··· DATA ···

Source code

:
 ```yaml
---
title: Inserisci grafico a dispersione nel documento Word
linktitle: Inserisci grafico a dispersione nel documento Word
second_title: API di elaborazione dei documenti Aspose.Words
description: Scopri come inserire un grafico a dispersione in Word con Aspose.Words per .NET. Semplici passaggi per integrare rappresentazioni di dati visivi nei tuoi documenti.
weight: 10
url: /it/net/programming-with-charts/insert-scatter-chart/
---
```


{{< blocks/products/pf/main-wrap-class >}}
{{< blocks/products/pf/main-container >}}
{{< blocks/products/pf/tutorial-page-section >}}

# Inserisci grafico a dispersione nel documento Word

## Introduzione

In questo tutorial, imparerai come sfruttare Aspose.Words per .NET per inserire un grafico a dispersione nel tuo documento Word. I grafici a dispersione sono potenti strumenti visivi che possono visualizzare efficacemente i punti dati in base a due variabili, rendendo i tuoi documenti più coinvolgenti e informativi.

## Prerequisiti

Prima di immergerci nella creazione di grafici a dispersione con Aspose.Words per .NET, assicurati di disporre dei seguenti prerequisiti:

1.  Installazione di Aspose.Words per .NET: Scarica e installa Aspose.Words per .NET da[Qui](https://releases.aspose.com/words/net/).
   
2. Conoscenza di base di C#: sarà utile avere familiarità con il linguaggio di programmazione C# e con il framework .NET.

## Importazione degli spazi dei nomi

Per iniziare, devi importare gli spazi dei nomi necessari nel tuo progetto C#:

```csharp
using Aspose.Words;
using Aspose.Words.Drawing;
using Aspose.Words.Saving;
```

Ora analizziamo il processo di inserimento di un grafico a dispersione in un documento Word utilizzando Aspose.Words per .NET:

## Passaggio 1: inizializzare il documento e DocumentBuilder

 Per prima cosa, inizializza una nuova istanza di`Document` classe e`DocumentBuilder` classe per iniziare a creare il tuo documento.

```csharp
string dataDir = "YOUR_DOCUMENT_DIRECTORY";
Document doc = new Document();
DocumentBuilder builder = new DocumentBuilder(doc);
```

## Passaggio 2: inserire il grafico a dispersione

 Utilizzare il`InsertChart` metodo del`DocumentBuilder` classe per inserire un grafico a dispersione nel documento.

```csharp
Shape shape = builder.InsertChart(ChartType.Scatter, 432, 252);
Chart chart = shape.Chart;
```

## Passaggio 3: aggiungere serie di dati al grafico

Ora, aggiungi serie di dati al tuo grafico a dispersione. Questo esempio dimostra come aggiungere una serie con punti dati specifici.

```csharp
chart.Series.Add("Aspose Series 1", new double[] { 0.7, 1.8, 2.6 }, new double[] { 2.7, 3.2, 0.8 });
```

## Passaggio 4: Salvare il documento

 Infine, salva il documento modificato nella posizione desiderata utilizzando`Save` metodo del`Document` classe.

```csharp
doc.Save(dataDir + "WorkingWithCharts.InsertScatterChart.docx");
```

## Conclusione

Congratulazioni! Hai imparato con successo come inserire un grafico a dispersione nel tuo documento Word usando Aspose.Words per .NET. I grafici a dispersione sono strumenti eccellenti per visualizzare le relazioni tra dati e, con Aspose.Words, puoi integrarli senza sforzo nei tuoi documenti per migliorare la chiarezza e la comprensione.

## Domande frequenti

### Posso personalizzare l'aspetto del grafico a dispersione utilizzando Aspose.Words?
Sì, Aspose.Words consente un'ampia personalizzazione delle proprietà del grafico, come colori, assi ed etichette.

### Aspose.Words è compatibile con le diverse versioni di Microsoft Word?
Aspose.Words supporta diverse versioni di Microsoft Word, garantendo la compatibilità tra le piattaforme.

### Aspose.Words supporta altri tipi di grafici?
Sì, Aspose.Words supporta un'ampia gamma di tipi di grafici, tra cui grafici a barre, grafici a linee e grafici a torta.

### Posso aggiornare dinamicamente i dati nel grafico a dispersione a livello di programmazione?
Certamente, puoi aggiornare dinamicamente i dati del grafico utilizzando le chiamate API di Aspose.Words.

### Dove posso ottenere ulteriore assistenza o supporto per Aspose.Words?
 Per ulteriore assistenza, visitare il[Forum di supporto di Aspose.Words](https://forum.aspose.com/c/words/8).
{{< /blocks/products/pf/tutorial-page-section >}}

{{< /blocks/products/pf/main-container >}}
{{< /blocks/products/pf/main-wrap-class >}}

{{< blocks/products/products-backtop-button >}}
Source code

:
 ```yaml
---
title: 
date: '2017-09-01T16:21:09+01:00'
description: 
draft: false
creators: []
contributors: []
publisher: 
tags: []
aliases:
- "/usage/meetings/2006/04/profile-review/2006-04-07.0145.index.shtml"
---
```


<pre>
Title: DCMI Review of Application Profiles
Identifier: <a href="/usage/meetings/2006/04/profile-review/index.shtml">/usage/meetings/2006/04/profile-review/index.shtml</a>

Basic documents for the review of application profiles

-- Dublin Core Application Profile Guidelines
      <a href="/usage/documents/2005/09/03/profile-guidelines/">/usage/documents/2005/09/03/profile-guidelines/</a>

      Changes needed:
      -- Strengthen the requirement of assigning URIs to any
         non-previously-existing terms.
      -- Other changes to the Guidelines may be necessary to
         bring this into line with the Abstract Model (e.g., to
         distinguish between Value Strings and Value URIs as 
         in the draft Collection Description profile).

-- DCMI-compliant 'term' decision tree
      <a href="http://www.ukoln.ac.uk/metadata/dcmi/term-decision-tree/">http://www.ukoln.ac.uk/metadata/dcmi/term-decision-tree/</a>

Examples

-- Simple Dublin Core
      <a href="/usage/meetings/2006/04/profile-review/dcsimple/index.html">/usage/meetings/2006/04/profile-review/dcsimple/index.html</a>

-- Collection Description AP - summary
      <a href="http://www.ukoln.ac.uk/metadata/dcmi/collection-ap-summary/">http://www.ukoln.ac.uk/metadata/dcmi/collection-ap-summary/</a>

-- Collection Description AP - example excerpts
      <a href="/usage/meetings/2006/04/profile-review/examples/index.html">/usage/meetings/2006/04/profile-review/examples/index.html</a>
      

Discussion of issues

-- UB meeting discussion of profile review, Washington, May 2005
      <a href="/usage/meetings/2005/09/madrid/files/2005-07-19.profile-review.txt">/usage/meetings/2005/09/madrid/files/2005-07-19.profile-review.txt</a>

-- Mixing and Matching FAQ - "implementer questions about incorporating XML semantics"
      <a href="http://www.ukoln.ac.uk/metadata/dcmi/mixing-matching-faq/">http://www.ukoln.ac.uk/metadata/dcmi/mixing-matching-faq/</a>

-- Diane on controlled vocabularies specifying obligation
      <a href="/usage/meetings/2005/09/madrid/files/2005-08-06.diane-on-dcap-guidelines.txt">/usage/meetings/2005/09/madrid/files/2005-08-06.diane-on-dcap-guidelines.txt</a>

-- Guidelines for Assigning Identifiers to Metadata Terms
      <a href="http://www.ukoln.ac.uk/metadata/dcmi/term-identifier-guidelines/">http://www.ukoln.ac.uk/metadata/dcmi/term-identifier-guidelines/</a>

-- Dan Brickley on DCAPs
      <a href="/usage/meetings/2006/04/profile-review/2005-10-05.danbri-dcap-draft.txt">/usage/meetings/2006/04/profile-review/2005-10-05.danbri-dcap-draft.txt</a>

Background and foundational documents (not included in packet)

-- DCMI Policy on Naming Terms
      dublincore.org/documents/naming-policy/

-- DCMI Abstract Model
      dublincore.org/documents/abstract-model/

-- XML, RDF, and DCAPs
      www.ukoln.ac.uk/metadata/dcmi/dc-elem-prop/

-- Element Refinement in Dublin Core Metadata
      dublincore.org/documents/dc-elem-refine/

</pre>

···

§ **EXERCISE AIM**
The lines to copy are those above that contain the string "dataDir".

§ **YOUR RESPONSE**
string dataDir = "YOUR_DOCUMENT_DIRECTORY";
doc.Save(dataDir + "WorkingWithCharts.InsertScatterChart.docx");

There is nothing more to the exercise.